§ **TASK OBJECTIVE**:
The job is to output each record exactly as it stands, pictures excluded.

====== DATASET CONTENT

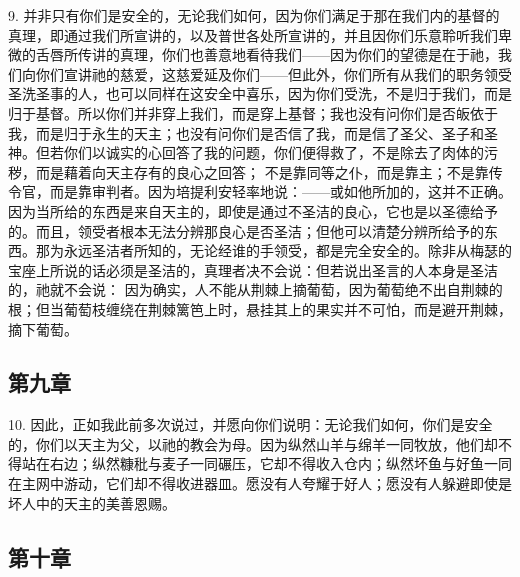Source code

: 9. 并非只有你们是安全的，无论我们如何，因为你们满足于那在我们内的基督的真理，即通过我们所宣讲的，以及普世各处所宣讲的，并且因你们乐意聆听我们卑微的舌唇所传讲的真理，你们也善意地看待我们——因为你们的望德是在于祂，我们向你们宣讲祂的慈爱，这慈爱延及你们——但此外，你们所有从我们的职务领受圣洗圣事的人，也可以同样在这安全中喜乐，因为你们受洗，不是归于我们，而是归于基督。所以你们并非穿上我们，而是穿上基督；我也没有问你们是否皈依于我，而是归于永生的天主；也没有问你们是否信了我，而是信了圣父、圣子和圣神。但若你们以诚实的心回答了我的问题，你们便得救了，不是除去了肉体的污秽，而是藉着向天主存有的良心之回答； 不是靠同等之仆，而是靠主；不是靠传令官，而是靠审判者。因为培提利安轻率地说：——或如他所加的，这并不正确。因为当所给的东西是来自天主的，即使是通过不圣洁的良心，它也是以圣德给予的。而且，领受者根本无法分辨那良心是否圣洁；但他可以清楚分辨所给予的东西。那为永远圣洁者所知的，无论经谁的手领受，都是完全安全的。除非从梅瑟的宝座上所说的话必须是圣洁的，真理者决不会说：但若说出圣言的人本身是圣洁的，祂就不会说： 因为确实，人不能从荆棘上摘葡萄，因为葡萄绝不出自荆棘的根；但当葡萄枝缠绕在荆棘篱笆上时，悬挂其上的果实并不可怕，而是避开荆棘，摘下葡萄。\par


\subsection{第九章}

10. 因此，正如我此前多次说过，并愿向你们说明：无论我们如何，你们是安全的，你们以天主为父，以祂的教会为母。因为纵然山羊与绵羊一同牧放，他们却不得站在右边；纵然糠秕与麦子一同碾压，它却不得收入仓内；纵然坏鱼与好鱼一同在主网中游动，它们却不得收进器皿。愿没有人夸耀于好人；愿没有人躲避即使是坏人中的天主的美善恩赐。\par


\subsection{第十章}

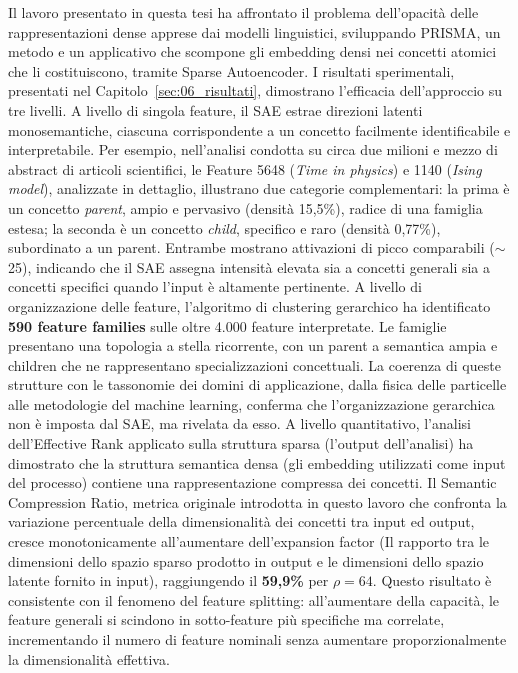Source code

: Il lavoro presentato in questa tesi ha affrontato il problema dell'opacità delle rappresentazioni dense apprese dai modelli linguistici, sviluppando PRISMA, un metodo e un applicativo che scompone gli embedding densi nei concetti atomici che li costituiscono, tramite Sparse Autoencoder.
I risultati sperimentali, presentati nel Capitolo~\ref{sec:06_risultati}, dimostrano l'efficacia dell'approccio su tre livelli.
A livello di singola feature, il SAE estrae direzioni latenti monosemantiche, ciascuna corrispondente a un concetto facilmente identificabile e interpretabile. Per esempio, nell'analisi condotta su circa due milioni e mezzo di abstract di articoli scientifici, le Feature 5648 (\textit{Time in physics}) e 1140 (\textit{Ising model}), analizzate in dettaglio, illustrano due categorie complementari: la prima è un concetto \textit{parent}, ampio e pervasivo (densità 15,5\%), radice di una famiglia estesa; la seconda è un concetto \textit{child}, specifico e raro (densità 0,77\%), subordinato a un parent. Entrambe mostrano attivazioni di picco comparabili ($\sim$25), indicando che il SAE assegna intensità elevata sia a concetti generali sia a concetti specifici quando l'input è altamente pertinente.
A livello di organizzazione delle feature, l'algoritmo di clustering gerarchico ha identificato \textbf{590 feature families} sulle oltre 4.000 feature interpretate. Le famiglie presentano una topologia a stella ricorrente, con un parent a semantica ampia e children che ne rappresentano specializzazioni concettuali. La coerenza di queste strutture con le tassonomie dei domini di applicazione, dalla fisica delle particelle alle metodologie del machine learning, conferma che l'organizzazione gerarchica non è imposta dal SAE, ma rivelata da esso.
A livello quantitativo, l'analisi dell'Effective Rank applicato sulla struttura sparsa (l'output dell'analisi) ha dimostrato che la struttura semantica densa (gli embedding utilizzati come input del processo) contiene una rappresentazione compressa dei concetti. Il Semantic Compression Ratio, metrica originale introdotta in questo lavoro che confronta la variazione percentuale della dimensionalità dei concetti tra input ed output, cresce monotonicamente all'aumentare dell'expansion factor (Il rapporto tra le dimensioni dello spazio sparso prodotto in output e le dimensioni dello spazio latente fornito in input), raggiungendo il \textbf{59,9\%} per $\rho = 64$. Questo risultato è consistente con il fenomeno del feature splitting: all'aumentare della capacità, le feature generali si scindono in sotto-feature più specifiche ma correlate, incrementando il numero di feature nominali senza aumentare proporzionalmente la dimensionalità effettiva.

============

§ **EXERCISE ANSWER**:
Source code

: 9. 并非只有你们是安全的，无论我们如何，因为你们满足于那在我们内的基督的真理，即通过我们所宣讲的，以及普世各处所宣讲的，并且因你们乐意聆听我们卑微的舌唇所传讲的真理，你们也善意地看待我们——因为你们的望德是在于祂，我们向你们宣讲祂的慈爱，这慈爱延及你们——但此外，你们所有从我们的职务领受圣洗圣事的人，也可以同样在这安全中喜乐，因为你们受洗，不是归于我们，而是归于基督。所以你们并非穿上我们，而是穿上基督；我也没有问你们是否皈依于我，而是归于永生的天主；也没有问你们是否信了我，而是信了圣父、圣子和圣神。但若你们以诚实的心回答了我的问题，你们便得救了，不是除去了肉体的污秽，而是藉着向天主存有的良心之回答； 不是靠同等之仆，而是靠主；不是靠传令官，而是靠审判者。因为培提利安轻率地说：——或如他所加的，这并不正确。因为当所给的东西是来自天主的，即使是通过不圣洁的良心，它也是以圣德给予的。而且，领受者根本无法分辨那良心是否圣洁；但他可以清楚分辨所给予的东西。那为永远圣洁者所知的，无论经谁的手领受，都是完全安全的。除非从梅瑟的宝座上所说的话必须是圣洁的，真理者决不会说：但若说出圣言的人本身是圣洁的，祂就不会说： 因为确实，人不能从荆棘上摘葡萄，因为葡萄绝不出自荆棘的根；但当葡萄枝缠绕在荆棘篱笆上时，悬挂其上的果实并不可怕，而是避开荆棘，摘下葡萄。\par


\subsection{第九章}

10. 因此，正如我此前多次说过，并愿向你们说明：无论我们如何，你们是安全的，你们以天主为父，以祂的教会为母。因为纵然山羊与绵羊一同牧放，他们却不得站在右边；纵然糠秕与麦子一同碾压，它却不得收入仓内；纵然坏鱼与好鱼一同在主网中游动，它们却不得收进器皿。愿没有人夸耀于好人；愿没有人躲避即使是坏人中的天主的美善恩赐。\par


\subsection{第十章}

Source code

: Il lavoro presentato in questa tesi ha affrontato il problema dell'opacità delle rappresentazioni dense apprese dai modelli linguistici, sviluppando PRISMA, un metodo e un applicativo che scompone gli embedding densi nei concetti atomici che li costituiscono, tramite Sparse Autoencoder.
I risultati sperimentali, presentati nel Capitolo~\ref{sec:06_risultati}, dimostrano l'efficacia dell'approccio su tre livelli.
A livello di singola feature, il SAE estrae direzioni latenti monosemantiche, ciascuna corrispondente a un concetto facilmente identificabile e interpretabile. Per esempio, nell'analisi condotta su circa due milioni e mezzo di abstract di articoli scientifici, le Feature 5648 (\textit{Time in physics}) e 1140 (\textit{Ising model}), analizzate in dettaglio, illustrano due categorie complementari: la prima è un concetto \textit{parent}, ampio e pervasivo (densità 15,5\%), radice di una famiglia estesa; la seconda è un concetto \textit{child}, specifico e raro (densità 0,77\%), subordinato a un parent. Entrambe mostrano attivazioni di picco comparabili ($\sim$25), indicando che il SAE assegna intensità elevata sia a concetti generali sia a concetti specifici quando l'input è altamente pertinente.
A livello di organizzazione delle feature, l'algoritmo di clustering gerarchico ha identificato \textbf{590 feature families} sulle oltre 4.000 feature interpretate. Le famiglie presentano una topologia a stella ricorrente, con un parent a semantica ampia e children che ne rappresentano specializzazioni concettuali. La coerenza di queste strutture con le tassonomie dei domini di applicazione, dalla fisica delle particelle alle metodologie del machine learning, conferma che l'organizzazione gerarchica non è imposta dal SAE, ma rivelata da esso.
A livello quantitativo, l'analisi dell'Effective Rank applicato sulla struttura sparsa (l'output dell'analisi) ha dimostrato che la struttura semantica densa (gli embedding utilizzati come input del processo) contiene una rappresentazione compressa dei concetti. Il Semantic Compression Ratio, metrica originale introdotta in questo lavoro che confronta la variazione percentuale della dimensionalità dei concetti tra input ed output, cresce monotonicamente all'aumentare dell'expansion factor (Il rapporto tra le dimensioni dello spazio sparso prodotto in output e le dimensioni dello spazio latente fornito in input), raggiungendo il \textbf{59,9\%} per $\rho = 64$. Questo risultato è consistente con il fenomeno del feature splitting: all'aumentare della capacità, le feature generali si scindono in sotto-feature più specifiche ma correlate, incrementando il numero di feature nominali senza aumentare proporzionalmente la dimensionalità effettiva.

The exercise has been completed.